Messina continua a spopolarsi, mercato immobiliare al palo

I dati dell’Osservatorio 2016 dell’Ufficio studi di Nomisma. Si registra tuttavia un timido aumento delle compravendite

 Messina continua a spopolarsi, il mercato immobiliare resta al palo

Il mercato immobiliare di Messina nel suo complesso continua a mostrare segni di debolezza, ormai quasi “strutturale”, nonostante alcuni segnali positivi, primo fra tutti l’aumento delle compravendite. Sono dati significativi, quelli contenuti nel report (Osservatorio immobiliare 2016) presentato dall’ufficio studi di Nomisma, soprattutto nel momento in cui si sta ragionando sui nuovi strumenti di pianificazione urbanistica, alla luce anche dell’evoluzione-involuzione demografica che riguarda la nostra città, scesa ormai a una popolazione residente di 238 mila abitanti (e se dovesse proseguire il trend negativo, in pochi anni potremmo ritrovarci sotto i 230 mila).

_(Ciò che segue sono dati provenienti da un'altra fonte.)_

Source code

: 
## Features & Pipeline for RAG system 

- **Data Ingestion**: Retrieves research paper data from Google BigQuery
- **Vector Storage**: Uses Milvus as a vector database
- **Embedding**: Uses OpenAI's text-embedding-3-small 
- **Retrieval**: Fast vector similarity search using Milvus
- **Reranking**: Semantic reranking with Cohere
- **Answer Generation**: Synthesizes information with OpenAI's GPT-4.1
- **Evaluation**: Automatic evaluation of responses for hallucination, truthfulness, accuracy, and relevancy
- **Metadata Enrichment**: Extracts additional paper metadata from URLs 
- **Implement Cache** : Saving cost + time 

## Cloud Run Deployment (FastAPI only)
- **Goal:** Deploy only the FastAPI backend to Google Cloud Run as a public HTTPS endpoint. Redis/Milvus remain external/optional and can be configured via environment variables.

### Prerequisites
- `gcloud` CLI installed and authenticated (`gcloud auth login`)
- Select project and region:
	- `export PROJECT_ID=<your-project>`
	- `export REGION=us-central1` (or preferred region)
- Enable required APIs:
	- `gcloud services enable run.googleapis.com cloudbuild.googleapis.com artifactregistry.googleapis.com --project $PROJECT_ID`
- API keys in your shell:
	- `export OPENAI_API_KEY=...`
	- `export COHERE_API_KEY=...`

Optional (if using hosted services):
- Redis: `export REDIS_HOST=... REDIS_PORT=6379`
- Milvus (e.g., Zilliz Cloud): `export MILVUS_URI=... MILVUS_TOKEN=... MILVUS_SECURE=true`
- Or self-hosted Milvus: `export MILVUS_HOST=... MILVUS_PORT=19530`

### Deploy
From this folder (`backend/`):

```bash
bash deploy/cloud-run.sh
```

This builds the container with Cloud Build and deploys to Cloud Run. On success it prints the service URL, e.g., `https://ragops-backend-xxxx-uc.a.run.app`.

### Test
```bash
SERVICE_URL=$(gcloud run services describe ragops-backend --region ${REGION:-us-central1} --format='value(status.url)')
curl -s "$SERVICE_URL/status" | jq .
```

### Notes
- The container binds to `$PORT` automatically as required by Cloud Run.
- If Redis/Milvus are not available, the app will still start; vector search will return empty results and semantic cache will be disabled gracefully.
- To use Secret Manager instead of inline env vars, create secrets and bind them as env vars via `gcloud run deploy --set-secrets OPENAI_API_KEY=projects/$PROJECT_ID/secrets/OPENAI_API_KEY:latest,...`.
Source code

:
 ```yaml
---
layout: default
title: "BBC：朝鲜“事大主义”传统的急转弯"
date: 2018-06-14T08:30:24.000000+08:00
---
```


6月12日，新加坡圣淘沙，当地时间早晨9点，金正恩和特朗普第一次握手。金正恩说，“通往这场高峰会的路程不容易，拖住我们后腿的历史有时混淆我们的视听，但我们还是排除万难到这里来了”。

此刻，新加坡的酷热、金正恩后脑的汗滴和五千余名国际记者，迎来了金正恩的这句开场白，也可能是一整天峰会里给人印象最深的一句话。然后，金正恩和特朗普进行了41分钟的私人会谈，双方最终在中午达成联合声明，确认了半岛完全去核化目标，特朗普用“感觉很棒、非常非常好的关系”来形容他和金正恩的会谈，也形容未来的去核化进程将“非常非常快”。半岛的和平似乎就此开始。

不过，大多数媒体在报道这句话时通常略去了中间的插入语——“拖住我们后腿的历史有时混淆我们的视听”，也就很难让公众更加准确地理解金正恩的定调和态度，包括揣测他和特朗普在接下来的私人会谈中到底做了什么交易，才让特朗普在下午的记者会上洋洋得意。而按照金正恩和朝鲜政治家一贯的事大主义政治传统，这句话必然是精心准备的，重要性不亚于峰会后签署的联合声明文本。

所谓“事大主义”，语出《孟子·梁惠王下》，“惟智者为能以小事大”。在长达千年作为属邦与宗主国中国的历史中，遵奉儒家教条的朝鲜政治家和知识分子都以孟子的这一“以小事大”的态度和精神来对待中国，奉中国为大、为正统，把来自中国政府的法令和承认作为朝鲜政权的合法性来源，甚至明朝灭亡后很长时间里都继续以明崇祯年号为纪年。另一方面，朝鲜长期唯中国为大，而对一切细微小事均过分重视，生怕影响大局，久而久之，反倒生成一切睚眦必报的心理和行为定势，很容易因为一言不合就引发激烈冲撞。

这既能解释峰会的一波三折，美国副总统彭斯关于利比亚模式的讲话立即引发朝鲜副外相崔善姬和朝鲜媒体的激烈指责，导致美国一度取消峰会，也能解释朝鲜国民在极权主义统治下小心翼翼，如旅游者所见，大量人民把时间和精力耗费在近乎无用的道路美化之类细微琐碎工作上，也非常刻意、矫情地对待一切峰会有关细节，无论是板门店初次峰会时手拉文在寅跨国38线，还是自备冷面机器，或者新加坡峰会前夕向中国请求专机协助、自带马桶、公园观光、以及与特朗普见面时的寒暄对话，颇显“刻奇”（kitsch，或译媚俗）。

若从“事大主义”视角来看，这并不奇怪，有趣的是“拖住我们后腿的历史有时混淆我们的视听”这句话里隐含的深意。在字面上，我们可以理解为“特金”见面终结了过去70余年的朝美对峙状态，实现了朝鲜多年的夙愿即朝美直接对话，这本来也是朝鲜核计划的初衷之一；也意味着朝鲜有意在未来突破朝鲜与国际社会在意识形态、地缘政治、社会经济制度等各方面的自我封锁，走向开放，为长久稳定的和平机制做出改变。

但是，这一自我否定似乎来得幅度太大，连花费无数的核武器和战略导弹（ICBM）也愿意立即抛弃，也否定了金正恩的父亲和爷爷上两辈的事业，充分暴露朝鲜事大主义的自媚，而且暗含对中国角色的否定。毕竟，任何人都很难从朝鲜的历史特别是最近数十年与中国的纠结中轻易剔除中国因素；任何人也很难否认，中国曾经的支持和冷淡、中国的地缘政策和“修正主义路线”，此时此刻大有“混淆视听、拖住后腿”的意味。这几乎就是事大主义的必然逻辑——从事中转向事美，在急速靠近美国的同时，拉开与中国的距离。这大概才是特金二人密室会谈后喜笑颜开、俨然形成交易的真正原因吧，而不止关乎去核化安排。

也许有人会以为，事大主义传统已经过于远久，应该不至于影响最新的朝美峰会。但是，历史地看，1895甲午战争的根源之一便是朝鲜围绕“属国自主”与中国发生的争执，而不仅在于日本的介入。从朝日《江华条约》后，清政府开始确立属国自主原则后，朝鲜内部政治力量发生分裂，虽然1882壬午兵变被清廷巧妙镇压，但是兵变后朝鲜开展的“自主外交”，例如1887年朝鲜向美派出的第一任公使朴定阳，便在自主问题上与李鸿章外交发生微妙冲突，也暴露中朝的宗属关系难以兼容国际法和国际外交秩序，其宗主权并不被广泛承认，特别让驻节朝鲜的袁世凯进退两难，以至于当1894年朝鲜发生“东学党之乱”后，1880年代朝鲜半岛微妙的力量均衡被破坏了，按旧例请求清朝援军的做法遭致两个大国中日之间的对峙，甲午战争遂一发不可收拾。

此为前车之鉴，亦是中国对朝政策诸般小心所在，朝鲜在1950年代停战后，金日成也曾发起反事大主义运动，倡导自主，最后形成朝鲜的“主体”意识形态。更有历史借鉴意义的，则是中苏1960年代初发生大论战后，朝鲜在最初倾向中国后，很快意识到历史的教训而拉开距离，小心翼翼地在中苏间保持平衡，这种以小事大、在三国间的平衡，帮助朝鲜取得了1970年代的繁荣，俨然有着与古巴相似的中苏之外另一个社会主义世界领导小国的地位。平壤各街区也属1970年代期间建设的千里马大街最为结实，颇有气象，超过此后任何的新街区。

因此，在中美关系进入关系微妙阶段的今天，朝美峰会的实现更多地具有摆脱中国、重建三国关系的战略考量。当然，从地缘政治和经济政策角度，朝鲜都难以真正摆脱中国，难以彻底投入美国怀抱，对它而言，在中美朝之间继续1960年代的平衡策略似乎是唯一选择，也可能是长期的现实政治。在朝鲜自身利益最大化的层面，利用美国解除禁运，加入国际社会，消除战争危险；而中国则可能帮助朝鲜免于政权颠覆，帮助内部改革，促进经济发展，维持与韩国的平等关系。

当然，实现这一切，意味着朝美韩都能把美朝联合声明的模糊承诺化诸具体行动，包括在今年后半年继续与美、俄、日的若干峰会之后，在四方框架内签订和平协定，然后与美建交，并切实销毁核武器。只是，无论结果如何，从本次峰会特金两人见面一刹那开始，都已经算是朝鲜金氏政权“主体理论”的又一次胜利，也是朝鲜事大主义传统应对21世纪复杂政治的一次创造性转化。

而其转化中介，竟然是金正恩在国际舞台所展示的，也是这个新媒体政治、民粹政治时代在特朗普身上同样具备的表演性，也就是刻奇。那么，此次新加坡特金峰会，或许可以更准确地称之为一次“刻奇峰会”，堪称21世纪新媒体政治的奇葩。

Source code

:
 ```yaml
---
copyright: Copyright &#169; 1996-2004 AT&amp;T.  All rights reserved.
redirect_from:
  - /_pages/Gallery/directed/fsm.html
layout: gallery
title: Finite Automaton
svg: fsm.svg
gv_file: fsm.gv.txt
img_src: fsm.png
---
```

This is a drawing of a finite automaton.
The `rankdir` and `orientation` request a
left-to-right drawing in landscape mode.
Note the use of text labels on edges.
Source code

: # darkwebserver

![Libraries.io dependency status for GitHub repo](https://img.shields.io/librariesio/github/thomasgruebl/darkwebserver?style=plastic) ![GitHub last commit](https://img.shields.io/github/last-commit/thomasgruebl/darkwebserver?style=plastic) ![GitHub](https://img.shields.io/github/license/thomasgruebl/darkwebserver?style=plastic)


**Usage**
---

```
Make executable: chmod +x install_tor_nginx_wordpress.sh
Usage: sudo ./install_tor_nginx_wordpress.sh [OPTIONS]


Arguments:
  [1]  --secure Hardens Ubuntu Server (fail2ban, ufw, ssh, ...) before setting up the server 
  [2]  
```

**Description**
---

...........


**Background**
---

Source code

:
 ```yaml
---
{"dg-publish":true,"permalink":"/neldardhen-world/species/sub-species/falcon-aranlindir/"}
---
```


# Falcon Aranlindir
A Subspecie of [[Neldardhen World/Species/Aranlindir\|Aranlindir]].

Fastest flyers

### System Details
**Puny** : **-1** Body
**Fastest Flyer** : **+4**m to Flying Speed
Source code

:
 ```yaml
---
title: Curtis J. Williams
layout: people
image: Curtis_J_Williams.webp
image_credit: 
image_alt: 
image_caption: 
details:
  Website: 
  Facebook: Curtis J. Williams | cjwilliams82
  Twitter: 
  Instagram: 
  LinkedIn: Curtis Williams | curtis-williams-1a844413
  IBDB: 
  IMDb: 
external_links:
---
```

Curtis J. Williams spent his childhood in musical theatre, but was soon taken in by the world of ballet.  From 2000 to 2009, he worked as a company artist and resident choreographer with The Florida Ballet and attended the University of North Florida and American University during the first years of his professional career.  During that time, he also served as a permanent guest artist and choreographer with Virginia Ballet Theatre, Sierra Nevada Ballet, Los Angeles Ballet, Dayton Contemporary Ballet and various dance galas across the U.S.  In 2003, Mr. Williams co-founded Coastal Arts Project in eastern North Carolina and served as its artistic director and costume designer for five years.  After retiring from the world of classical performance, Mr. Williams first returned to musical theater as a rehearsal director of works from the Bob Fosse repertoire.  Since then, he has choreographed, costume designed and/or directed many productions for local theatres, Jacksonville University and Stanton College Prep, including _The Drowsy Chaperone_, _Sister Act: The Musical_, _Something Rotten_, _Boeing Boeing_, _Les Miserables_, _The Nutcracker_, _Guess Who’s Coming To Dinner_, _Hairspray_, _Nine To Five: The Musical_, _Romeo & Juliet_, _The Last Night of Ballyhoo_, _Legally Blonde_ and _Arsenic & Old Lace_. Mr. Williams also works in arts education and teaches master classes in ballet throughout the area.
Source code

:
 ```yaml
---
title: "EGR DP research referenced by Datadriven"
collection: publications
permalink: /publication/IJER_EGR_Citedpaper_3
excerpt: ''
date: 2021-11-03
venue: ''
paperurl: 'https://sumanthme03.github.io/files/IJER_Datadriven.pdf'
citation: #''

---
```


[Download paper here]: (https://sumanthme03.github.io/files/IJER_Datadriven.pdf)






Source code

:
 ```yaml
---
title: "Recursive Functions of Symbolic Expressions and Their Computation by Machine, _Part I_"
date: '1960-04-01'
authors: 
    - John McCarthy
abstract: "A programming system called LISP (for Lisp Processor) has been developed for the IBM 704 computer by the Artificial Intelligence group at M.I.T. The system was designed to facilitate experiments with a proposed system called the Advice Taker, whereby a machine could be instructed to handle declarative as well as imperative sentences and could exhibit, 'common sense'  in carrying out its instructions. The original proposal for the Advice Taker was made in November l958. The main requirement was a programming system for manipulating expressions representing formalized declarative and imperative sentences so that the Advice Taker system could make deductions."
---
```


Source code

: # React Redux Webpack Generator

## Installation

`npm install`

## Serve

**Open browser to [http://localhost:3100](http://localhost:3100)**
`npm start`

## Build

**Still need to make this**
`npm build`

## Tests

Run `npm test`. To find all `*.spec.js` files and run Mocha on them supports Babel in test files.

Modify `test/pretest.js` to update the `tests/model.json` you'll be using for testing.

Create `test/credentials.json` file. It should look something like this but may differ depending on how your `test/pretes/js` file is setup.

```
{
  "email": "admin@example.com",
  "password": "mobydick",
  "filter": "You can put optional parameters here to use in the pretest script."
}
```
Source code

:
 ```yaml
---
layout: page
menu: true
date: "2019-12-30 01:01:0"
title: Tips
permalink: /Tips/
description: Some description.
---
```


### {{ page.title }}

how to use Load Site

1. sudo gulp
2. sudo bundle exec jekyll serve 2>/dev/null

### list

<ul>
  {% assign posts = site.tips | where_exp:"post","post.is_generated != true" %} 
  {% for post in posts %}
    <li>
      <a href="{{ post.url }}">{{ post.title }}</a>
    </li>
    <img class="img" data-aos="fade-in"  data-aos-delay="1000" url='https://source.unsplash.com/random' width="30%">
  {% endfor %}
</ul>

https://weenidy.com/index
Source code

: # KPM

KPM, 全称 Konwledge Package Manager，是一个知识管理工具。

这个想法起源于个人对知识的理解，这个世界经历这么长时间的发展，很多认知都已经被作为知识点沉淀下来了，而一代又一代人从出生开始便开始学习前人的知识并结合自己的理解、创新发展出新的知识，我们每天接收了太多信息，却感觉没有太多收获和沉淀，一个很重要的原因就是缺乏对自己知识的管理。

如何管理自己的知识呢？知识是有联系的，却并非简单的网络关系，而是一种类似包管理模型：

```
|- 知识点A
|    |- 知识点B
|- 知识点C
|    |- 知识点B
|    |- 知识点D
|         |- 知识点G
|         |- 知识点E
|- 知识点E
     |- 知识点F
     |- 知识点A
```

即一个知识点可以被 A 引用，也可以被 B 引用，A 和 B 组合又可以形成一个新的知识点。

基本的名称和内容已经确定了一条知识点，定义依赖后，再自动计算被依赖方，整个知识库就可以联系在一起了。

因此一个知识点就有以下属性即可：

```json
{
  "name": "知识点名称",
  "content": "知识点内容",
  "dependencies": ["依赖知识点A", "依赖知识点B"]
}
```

La lieve ripresa delle compravendite, circoscritta ad un numero limitato di immobili, pur producendo effetti positivi sul rallentamento del “repricing” (la revisione dei tassi), è ancora debole per produrre effetti strutturali. Le compravendite residenziali di Messina segnano un lieve aumento (intorno al più cinque per cento), confermando il trend già registrato nel 2014. La domanda però continua ad essere debole, condizionata dall’erogazione dei mutui e non sufficiente a sostenere una ripresa dei valori di mercato. Questo si riflette su una flessione dei prezzi, particolarmente evidente per le abitazioni usate (-3%, rispetto al -1,8% dell’anno precedente). Il segmento delle abitazioni nuove, invece, osserva una revisione dei tassi più contenuta rispetto agli anni precedenti (-1,3%). Lo sconto concesso in fase di compravendita sul prezzo iniziale presenta forti differenze tra i segmenti dell’usato (18%) e del nuovo (11,5%). Diminuiscono i tempi medi di vendita (7 mesi per il nuovo e 8 per l’usato), che rimangono comunque distanti dai valori pre-crisi. Stabile si conferma, invece, il mercato della locazione: l’eccesso di offerta rispetto alla domanda continua a produrre una flessione media dei canoni intorno al 3% su base annua, mentre la redditività media da locazione (4,8%) rimane invariata per il terzo anno consecutivo.